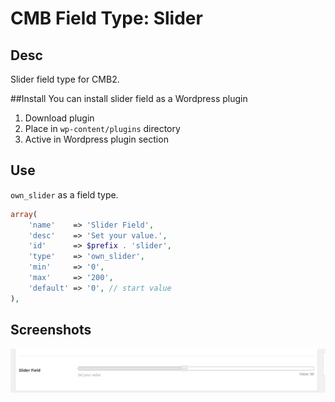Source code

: # CMB Field Type: Slider

## Desc
Slider field type for CMB2.

##Install
You can install slider field as a Wordpress plugin

1. Download plugin
2. Place in `wp-content/plugins` directory
3. Active in Wordpress plugin section

## Use
`own_slider` as a field type.

```php
array(
	'name'    => 'Slider Field',
	'desc'    => 'Set your value.',
	'id'      => $prefix . 'slider',
	'type'    => 'own_slider',
	'min'     => '0',
	'max'     => '200',
	'default' => '0', // start value
),
```
## Screenshots

![Image](screen-1.jpg?raw=true)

##############################

* Work task
Only the line containing "You can install" and the lines after it, up to and including the last line of the data, should appear in the answer, exactly as written.

* Exercise output
You can install slider field as a Wordpress plugin

1. Download plugin
2. Place in `wp-content/plugins` directory
3. Active in Wordpress plugin section

## Use
`own_slider` as a field type.

```php
array(
	'name'    => 'Slider Field',
	'desc'    => 'Set your value.',
	'id'      => $prefix . 'slider',
	'type'    => 'own_slider',
	'min'     => '0',
	'max'     => '200',
	'default' => '0', // start value
),
```
## Screenshots

![Image](screen-1.jpg?raw=true)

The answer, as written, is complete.